#### [WHAT YOU ARE ASKED TO DO]
Give the number of lines in the data that contain the word "running"; no other text is needed.

#### [MATERIAL TO PROCESS]
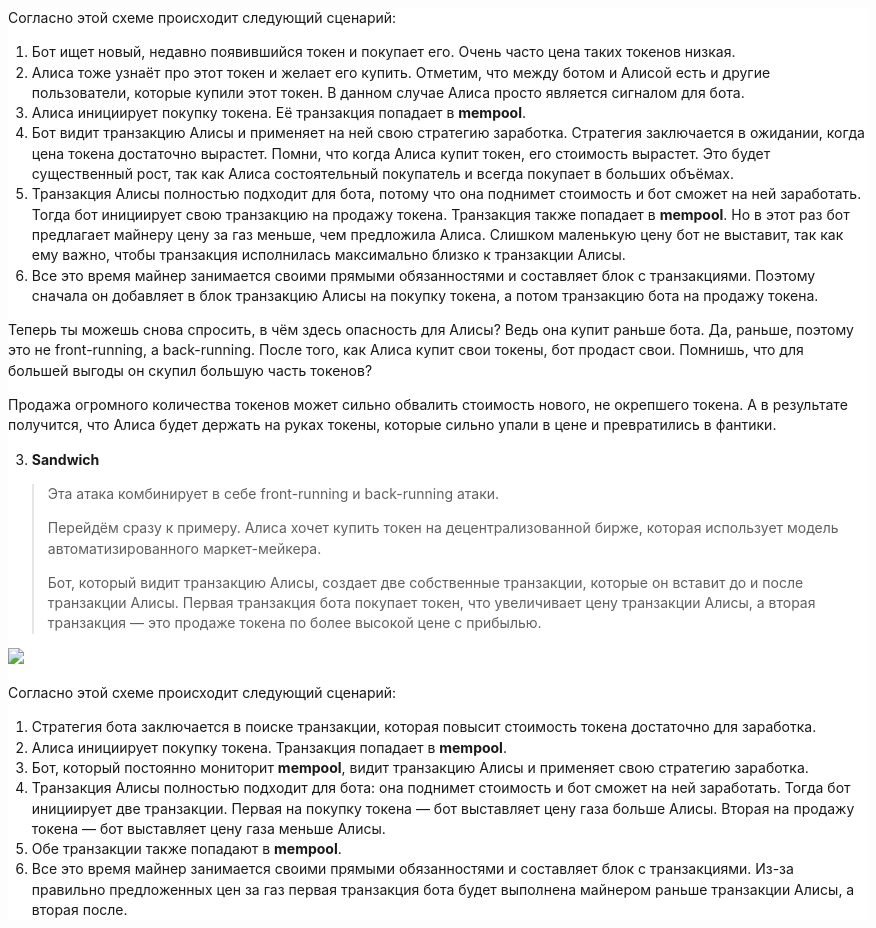 Согласно этой схеме происходит следующий сценарий:
1. Бот ищет новый, недавно появившийся токен и покупает его. Очень часто цена таких токенов низкая.
2. Алиса тоже узнаёт про этот токен и желает его купить. Отметим, что между ботом и Алисой есть и другие пользователи, которые купили этот токен. В данном случае Алиса просто является сигналом для бота.
3. Алиса инициирует покупку токена. Её транзакция попадает в **mempool**.
4. Бот видит транзакцию Алисы и применяет на ней свою стратегию заработка. Стратегия заключается в ожидании, когда цена токена достаточно вырастет. Помни, что когда Алиса купит токен, его стоимость вырастет. Это будет существенный рост, так как Алиса состоятельный покупатель и всегда покупает в больших объёмах.
5. Транзакция Алисы полностью подходит для бота, потому что она поднимет стоимость и бот сможет на ней заработать. Тогда бот инициирует свою транзакцию на продажу токена. Транзакция также попадает в **mempool**. Но в этот раз бот предлагает майнеру цену за газ меньше, чем предложила Алиса. Слишком маленькую цену бот не выставит, так как ему важно, чтобы транзакция исполнилась максимально близко к транзакции Алисы.
6. Все это время майнер занимается своими прямыми обязанностями и составляет блок с транзакциями. Поэтому сначала он добавляет в блок транзакцию Алисы на покупку токена, а потом транзакцию бота на продажу токена.

Теперь ты можешь снова спросить, в чём здесь опасность для Алисы? Ведь она купит раньше бота. Да, раньше, поэтому это не front-running, а back-running. После того, как Алиса купит свои токены, бот продаст свои. Помнишь, что для большей выгоды он скупил большую часть токенов?

Продажа огромного количества токенов может сильно обвалить стоимость нового, не окрепшего токена. А в результате получится, что Алиса будет держать на руках токены, которые сильно упали в цене и превратились в фантики.

3. **Sandwich**

> Эта атака комбинирует в себе front-running и back-running атаки.
>
> Перейдём сразу к примеру. Алиса хочет купить токен на децентрализованной бирже, которая использует модель автоматизированного маркет-мейкера.
>
> Бот, который видит транзакцию Алисы, создает две собственные транзакции, которые он вставит до и после транзакции Алисы. Первая транзакция бота покупает токен, что увеличивает цену транзакции Алисы, а вторая транзакция — это продаже токена по более высокой цене с прибылью.

![](./images/arbitrage-sandwich.png+)

Согласно этой схеме происходит следующий сценарий:
1. Стратегия бота заключается в поиске транзакции, которая повысит стоимость токена достаточно для заработка.
2. Алиса инициирует покупку токена. Транзакция попадает в **mempool**.
3. Бот, который постоянно мониторит **mempool**, видит транзакцию Алисы и применяет свою стратегию заработка.
4. Транзакция Алисы полностью подходит для бота: она поднимет стоимость и бот сможет на ней заработать. Тогда бот инициирует две транзакции. Первая на покупку токена — бот выставляет цену газа больше Алисы. Вторая на продажу токена — бот выставляет цену газа меньше Алисы.
5. Обе транзакции также попадают в **mempool**.
6. Все это время майнер занимается своими прямыми обязанностями и составляет блок с транзакциями. Из-за правильно предложенных цен за газ первая транзакция бота будет выполнена майнером раньше транзакции Алисы, а вторая после.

#### [ANSWER SECTION]
2